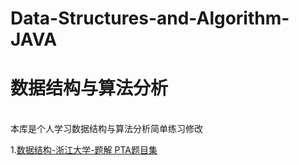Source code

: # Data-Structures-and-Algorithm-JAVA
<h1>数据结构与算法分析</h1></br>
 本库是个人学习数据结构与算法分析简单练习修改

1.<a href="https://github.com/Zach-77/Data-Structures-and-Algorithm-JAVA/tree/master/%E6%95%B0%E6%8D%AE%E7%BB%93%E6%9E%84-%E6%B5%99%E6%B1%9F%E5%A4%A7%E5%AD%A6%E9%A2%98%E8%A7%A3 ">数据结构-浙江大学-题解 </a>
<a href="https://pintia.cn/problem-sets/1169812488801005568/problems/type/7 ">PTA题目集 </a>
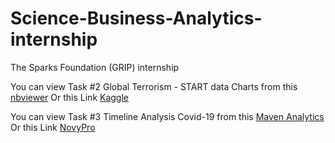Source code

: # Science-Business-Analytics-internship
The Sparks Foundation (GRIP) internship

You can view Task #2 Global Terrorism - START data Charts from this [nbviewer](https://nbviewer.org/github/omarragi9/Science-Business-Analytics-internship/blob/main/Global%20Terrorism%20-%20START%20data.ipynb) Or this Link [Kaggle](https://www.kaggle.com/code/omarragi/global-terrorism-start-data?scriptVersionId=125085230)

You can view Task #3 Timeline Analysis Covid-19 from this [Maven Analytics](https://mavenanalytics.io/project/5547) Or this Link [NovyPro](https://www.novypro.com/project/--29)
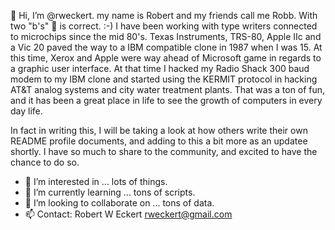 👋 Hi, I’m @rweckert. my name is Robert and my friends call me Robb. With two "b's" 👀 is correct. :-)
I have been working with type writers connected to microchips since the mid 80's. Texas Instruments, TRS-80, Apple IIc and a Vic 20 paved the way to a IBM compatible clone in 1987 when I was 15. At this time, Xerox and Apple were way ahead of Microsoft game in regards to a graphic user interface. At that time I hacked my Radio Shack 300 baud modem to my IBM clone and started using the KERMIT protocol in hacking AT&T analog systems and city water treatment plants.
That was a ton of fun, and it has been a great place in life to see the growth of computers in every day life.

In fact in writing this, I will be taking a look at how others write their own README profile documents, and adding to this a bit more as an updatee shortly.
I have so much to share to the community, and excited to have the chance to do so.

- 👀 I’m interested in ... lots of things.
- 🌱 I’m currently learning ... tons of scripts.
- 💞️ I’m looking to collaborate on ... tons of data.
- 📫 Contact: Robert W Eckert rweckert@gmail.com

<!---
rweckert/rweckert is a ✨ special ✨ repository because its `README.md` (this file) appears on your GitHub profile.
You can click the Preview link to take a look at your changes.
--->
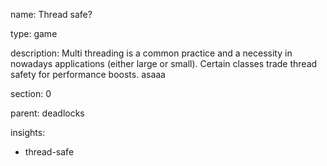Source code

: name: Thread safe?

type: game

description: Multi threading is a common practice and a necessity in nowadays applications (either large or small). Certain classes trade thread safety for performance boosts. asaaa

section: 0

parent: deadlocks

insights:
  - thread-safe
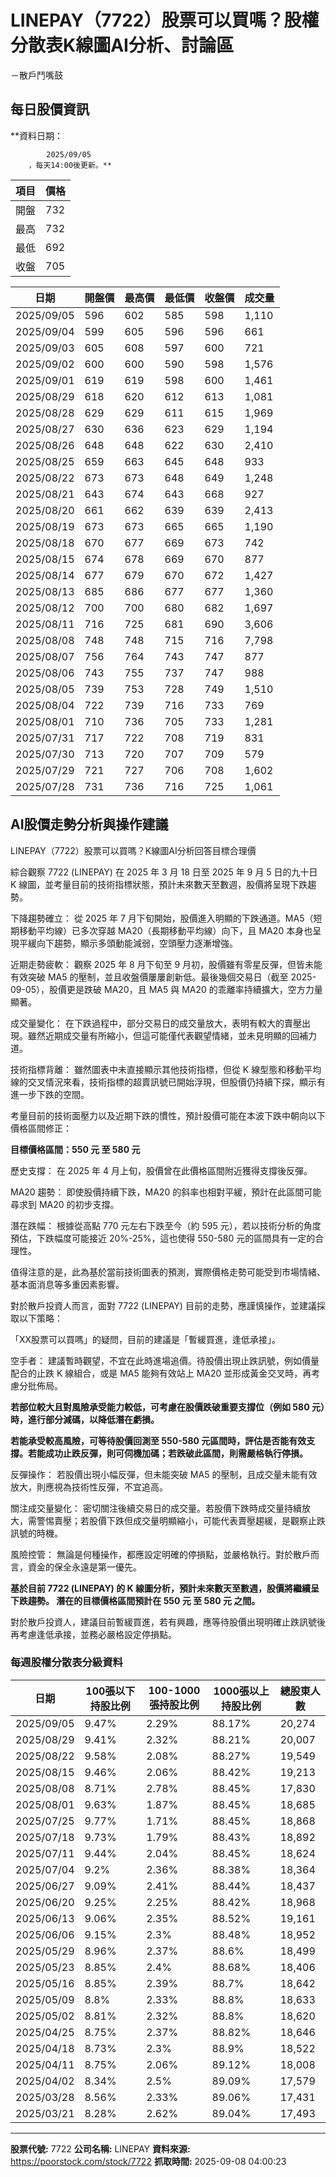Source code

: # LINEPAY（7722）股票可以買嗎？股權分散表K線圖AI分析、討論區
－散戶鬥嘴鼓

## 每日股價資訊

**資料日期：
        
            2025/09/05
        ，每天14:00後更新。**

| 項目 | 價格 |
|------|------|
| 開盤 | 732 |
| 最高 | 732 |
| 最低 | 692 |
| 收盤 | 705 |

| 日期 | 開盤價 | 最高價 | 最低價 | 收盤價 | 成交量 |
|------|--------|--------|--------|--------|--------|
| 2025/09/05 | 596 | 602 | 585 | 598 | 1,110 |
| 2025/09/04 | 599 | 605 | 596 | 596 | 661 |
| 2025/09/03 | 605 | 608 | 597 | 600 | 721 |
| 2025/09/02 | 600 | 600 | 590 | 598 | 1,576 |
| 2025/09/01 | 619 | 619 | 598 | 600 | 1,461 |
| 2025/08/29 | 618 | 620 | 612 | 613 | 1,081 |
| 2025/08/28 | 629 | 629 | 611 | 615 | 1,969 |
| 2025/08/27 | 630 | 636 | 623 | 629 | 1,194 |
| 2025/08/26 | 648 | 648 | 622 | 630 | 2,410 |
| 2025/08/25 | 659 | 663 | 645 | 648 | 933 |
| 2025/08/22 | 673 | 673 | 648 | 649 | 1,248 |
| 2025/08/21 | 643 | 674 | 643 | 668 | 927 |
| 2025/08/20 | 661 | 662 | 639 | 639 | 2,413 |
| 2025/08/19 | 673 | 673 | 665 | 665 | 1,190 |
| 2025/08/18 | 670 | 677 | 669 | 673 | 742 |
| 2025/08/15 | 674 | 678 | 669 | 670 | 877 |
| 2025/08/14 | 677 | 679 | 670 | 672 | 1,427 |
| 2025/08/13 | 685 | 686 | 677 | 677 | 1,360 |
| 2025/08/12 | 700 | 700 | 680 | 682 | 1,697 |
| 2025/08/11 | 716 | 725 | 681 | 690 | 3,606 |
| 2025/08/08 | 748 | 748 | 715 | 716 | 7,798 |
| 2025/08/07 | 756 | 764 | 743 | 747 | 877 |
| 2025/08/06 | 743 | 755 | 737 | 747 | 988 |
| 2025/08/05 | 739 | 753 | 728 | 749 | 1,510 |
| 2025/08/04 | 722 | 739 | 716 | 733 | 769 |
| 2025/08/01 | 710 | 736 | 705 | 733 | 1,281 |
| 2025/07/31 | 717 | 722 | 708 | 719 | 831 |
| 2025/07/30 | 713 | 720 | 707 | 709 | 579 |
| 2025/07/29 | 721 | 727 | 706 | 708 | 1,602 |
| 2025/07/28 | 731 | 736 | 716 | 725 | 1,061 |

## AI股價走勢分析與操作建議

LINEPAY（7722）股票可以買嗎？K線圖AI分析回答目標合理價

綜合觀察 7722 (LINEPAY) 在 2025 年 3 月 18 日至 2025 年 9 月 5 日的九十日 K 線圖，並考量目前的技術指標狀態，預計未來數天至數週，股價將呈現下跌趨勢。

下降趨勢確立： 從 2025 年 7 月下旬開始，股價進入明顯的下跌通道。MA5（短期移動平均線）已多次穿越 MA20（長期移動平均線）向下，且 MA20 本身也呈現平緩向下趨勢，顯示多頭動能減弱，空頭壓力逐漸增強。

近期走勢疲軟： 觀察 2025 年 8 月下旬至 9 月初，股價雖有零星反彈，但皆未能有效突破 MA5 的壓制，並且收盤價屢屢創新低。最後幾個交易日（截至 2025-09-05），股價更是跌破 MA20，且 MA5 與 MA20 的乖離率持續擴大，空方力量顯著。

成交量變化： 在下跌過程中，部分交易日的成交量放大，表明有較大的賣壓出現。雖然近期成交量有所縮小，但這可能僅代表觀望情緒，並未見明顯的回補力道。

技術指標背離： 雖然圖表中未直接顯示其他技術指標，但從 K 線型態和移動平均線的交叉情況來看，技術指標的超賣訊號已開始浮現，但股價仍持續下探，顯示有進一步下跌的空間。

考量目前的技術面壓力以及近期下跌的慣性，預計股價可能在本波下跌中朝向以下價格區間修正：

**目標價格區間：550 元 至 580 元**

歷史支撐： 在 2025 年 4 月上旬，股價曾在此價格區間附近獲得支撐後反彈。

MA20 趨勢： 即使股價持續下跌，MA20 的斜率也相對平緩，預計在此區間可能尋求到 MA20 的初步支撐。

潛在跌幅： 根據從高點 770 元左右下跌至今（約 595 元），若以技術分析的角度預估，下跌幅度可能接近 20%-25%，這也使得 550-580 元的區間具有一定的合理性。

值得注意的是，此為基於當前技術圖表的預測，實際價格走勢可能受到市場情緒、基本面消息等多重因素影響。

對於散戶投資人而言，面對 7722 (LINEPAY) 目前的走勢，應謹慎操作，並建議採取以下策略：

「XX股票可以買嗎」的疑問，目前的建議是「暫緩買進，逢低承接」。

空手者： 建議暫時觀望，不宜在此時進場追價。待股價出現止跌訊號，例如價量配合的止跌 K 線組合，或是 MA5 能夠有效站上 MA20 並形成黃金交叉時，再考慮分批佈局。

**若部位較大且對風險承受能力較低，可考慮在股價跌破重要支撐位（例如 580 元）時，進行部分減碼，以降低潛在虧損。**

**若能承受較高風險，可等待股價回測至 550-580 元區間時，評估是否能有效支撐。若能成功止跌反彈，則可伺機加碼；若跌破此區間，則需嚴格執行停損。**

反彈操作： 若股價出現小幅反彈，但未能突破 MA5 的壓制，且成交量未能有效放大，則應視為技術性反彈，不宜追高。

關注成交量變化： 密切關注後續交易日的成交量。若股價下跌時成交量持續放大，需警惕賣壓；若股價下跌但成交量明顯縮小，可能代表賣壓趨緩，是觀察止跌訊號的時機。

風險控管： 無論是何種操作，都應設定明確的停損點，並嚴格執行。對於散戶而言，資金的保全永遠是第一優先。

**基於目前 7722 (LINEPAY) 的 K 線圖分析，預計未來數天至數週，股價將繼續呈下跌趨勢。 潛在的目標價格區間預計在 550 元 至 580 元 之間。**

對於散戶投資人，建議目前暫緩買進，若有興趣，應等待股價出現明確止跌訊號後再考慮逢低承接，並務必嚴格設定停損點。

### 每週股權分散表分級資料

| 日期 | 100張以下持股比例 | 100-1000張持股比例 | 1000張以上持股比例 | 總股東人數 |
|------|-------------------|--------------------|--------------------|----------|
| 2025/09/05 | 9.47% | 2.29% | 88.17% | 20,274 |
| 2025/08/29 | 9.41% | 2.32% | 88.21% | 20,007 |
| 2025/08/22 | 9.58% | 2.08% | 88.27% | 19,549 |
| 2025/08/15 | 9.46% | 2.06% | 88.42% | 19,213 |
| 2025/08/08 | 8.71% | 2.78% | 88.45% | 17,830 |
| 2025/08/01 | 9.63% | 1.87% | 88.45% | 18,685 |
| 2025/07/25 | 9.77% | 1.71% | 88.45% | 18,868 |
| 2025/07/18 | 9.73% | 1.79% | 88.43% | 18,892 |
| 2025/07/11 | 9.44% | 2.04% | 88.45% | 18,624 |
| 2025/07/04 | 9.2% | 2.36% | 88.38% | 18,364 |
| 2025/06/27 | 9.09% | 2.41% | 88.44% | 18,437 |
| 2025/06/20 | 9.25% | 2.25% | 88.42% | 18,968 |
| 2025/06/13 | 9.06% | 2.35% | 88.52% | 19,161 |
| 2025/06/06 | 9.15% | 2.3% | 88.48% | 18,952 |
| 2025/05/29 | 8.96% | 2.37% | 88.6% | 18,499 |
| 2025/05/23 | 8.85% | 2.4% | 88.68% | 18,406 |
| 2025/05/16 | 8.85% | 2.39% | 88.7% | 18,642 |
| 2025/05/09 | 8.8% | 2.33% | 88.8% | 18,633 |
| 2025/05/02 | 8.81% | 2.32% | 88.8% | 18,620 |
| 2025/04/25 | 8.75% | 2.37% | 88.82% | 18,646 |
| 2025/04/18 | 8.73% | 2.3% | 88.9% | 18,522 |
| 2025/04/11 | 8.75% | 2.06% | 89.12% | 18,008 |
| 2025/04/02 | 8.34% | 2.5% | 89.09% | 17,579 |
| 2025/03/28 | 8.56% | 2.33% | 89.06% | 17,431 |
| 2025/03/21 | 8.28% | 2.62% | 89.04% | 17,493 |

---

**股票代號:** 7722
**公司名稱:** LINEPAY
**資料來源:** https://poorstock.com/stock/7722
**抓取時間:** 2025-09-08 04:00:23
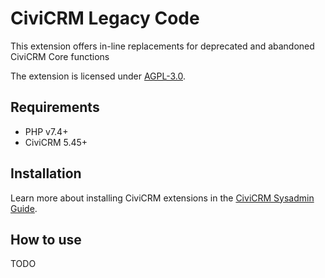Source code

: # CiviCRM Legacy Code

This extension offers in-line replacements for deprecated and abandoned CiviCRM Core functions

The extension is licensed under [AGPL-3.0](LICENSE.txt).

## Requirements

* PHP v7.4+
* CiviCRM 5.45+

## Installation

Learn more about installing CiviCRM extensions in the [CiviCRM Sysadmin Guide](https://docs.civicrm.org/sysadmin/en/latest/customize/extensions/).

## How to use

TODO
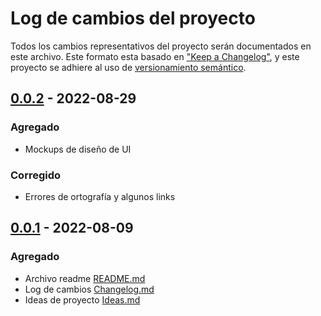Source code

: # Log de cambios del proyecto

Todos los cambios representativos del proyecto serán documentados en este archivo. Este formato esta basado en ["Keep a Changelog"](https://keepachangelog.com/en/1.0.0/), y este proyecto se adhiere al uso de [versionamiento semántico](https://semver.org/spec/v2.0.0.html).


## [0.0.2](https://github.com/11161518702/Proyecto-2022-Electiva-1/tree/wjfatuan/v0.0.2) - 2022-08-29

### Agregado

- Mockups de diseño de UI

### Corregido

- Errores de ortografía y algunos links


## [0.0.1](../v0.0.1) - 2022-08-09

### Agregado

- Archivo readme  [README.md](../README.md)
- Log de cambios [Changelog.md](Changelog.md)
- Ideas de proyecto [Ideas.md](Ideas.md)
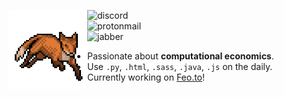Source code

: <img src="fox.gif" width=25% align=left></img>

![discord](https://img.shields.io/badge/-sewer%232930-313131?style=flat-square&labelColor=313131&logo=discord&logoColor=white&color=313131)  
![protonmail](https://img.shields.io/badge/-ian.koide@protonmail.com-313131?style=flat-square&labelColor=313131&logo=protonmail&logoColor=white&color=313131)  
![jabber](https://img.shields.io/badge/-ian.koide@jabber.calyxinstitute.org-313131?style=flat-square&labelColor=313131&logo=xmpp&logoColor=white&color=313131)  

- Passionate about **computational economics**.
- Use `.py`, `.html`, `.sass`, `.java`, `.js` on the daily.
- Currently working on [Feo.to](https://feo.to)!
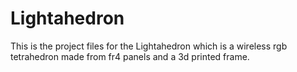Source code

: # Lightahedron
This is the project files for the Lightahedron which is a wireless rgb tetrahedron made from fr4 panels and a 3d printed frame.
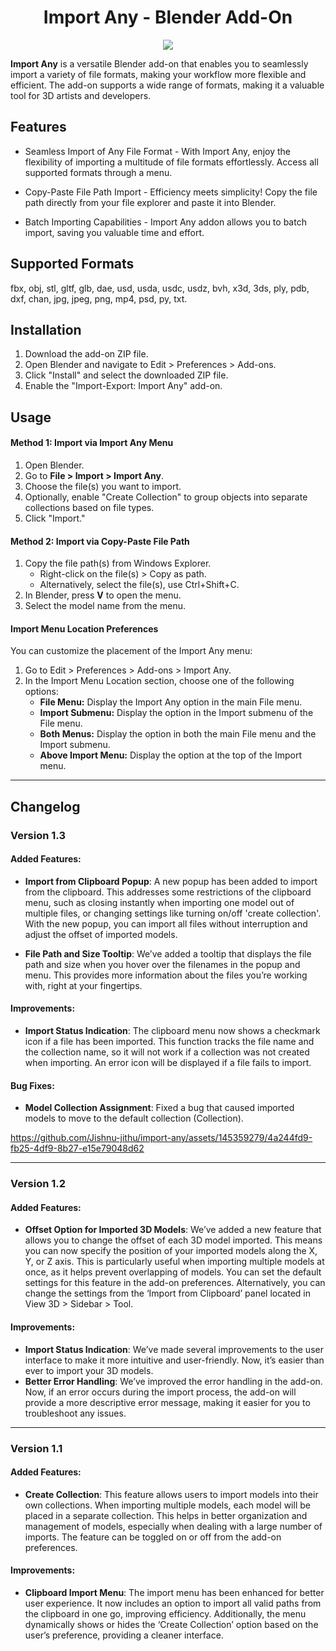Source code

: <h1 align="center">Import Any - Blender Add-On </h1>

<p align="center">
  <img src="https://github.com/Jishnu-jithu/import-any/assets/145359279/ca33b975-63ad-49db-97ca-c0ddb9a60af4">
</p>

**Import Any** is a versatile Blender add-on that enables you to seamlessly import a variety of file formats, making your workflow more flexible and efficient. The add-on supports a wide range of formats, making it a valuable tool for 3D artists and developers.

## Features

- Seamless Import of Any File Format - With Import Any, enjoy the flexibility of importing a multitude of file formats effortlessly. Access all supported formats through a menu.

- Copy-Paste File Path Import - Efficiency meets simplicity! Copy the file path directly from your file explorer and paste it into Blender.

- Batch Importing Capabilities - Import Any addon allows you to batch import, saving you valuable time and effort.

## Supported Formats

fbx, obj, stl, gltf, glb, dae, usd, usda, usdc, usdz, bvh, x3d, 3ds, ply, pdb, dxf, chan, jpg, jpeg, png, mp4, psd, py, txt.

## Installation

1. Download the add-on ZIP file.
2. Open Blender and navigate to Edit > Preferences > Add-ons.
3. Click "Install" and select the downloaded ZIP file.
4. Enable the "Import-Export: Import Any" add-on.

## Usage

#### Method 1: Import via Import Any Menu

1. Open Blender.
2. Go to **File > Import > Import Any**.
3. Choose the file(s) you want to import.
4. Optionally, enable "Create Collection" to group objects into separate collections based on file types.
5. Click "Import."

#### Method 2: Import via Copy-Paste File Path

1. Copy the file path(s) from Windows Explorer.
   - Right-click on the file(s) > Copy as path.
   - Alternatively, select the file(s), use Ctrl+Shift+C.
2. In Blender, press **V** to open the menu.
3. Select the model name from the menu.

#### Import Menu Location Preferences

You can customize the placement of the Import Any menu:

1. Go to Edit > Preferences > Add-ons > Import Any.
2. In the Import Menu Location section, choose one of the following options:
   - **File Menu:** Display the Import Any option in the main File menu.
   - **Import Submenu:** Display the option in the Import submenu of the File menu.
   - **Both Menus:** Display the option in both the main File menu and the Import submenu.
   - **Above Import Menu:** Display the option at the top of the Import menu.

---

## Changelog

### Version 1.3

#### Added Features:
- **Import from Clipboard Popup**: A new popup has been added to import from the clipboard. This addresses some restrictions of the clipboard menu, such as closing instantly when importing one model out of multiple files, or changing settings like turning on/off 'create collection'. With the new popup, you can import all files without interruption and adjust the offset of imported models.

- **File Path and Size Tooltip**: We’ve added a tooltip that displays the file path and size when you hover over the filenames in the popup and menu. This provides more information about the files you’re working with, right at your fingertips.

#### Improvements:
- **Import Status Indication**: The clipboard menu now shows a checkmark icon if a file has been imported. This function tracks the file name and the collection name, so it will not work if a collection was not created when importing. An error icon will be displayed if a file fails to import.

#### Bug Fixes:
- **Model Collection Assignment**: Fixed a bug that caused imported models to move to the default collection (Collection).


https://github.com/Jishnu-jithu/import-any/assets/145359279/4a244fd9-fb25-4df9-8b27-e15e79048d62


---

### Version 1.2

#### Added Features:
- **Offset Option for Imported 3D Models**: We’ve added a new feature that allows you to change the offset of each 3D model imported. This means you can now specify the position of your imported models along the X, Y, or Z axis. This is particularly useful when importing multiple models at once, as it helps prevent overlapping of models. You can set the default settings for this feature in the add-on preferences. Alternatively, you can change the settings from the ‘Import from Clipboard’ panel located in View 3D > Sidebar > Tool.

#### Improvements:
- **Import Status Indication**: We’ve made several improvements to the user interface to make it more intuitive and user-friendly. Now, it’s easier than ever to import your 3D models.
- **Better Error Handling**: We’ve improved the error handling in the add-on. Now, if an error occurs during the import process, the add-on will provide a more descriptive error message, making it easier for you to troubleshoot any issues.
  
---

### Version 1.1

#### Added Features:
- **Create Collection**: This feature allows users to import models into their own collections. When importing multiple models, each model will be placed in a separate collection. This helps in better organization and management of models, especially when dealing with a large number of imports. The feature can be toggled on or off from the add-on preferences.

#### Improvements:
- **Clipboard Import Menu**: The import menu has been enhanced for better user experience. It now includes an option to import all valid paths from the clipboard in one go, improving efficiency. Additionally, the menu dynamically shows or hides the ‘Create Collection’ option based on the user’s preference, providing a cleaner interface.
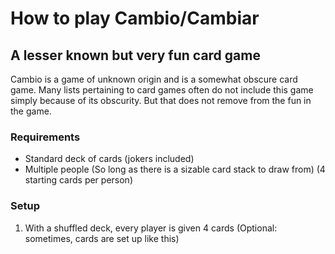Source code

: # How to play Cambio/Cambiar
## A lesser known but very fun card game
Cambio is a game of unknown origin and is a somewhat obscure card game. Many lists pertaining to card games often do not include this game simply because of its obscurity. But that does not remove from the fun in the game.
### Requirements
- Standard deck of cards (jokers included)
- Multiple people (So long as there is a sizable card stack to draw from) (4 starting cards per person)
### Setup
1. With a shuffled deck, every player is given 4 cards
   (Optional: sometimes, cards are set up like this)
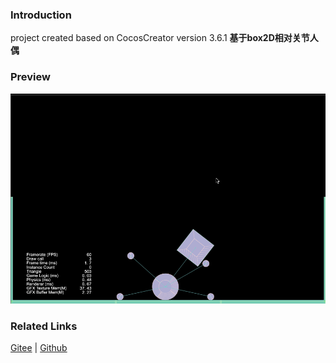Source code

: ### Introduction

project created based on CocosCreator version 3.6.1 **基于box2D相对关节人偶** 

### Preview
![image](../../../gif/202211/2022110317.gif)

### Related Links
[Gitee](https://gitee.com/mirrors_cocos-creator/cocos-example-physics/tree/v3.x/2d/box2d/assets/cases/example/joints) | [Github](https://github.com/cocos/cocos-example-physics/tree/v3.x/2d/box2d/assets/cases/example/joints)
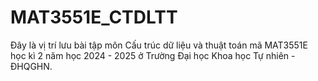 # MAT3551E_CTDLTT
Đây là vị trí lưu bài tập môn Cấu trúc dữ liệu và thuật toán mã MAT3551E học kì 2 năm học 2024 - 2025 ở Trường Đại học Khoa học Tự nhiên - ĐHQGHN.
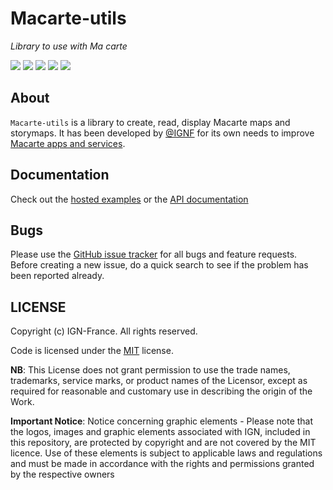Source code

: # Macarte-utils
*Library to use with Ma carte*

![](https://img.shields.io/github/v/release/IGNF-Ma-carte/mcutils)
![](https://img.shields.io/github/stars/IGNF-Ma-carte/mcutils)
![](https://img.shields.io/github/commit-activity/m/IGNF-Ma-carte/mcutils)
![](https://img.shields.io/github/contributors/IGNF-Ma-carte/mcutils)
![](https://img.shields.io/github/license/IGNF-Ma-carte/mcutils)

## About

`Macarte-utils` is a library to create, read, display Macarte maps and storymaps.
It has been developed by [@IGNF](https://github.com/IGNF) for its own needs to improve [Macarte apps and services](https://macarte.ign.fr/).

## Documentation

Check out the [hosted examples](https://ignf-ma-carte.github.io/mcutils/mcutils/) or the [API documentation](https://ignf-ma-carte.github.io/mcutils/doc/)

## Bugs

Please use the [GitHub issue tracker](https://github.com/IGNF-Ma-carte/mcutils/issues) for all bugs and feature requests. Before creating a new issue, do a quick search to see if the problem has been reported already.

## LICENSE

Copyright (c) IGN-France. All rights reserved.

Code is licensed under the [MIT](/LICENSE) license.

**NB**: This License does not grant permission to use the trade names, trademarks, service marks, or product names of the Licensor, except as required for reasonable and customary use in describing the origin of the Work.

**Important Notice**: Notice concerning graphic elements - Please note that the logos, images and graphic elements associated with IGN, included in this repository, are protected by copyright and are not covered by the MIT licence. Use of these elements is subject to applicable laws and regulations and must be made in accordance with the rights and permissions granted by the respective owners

□ □ □ □ □

Work instruction> The answer must consist of every line above that contains the word "href".

Output of the exercise>
1.<a href="https://github.com/Zach-77/Data-Structures-and-Algorithm-JAVA/tree/master/%E6%95%B0%E6%8D%AE%E7%BB%93%E6%9E%84-%E6%B5%99%E6%B1%9F%E5%A4%A7%E5%AD%A6%E9%A2%98%E8%A7%A3 ">数据结构-浙江大学-题解 </a>
<a href="https://pintia.cn/problem-sets/1169812488801005568/problems/type/7 ">PTA题目集 </a>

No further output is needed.